Print the data below exactly, but only the lines from the one containing "Measure the time" down to the one containing "Register with a fake/unverified email.", inclusive.

[[ Data extract, beginning ]]

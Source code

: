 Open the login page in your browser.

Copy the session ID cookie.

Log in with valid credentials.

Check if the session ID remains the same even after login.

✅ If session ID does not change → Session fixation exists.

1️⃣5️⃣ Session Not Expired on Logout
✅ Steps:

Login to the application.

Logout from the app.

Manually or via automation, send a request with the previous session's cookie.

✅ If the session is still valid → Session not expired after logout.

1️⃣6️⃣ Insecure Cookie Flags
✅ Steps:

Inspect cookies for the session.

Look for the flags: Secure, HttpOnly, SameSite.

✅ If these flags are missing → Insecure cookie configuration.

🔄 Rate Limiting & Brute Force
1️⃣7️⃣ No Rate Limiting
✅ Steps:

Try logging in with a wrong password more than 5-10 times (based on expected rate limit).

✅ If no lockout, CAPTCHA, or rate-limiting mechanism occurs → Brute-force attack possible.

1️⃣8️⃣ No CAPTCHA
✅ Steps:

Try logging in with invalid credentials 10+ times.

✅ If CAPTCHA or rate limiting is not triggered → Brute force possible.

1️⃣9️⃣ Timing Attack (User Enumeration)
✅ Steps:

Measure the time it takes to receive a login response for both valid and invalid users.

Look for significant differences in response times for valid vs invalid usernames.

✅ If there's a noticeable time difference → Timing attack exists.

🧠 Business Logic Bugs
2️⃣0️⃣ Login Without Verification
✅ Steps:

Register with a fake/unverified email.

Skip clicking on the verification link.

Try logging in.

[[ Data extract, end ]]
[[ Data extract, beginning ]]

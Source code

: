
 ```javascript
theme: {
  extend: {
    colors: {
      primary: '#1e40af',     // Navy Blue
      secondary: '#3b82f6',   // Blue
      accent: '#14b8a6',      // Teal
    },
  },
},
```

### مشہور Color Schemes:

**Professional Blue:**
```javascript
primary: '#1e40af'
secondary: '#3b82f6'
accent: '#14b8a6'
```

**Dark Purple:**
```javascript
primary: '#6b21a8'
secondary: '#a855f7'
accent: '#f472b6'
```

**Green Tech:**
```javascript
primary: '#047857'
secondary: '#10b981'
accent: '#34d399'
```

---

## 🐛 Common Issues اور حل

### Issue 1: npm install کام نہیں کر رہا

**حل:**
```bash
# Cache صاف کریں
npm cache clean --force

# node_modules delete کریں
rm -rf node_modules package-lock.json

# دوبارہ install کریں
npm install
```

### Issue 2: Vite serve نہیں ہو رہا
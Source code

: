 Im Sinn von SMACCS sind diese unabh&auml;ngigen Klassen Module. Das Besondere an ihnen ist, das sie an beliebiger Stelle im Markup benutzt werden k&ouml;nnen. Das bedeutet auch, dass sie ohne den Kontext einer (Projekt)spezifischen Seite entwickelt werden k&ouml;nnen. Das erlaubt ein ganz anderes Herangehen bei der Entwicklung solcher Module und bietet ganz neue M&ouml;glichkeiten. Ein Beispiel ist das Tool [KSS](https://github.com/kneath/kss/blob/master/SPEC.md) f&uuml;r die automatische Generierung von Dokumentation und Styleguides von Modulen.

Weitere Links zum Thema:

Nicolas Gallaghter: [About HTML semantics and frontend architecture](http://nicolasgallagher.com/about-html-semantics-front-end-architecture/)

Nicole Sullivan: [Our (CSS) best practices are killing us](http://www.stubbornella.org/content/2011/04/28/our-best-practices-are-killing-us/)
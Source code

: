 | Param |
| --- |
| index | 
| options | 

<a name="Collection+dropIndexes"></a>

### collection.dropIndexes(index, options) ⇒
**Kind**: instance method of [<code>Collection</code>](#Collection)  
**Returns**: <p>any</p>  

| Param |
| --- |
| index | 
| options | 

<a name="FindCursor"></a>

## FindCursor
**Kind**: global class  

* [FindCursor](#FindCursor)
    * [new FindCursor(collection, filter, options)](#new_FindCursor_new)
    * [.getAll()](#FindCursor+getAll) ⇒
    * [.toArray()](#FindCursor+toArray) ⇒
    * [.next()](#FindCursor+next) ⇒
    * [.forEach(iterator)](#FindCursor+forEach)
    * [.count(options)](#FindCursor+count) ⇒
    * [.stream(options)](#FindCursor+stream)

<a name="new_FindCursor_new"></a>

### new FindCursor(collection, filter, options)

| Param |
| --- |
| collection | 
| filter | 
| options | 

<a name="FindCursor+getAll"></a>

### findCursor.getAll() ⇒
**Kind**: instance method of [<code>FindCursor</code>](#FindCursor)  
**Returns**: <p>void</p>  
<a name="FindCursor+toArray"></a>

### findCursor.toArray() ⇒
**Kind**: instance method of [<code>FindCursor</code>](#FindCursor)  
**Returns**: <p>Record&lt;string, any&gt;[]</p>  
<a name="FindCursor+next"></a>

[[ Data extract, end ]]

▸ **Response**:
Measure the time it takes to receive a login response for both valid and invalid users.

Look for significant differences in response times for valid vs invalid usernames.

✅ If there's a noticeable time difference → Timing attack exists.

🧠 Business Logic Bugs
2️⃣0️⃣ Login Without Verification
✅ Steps:

Register with a fake/unverified email.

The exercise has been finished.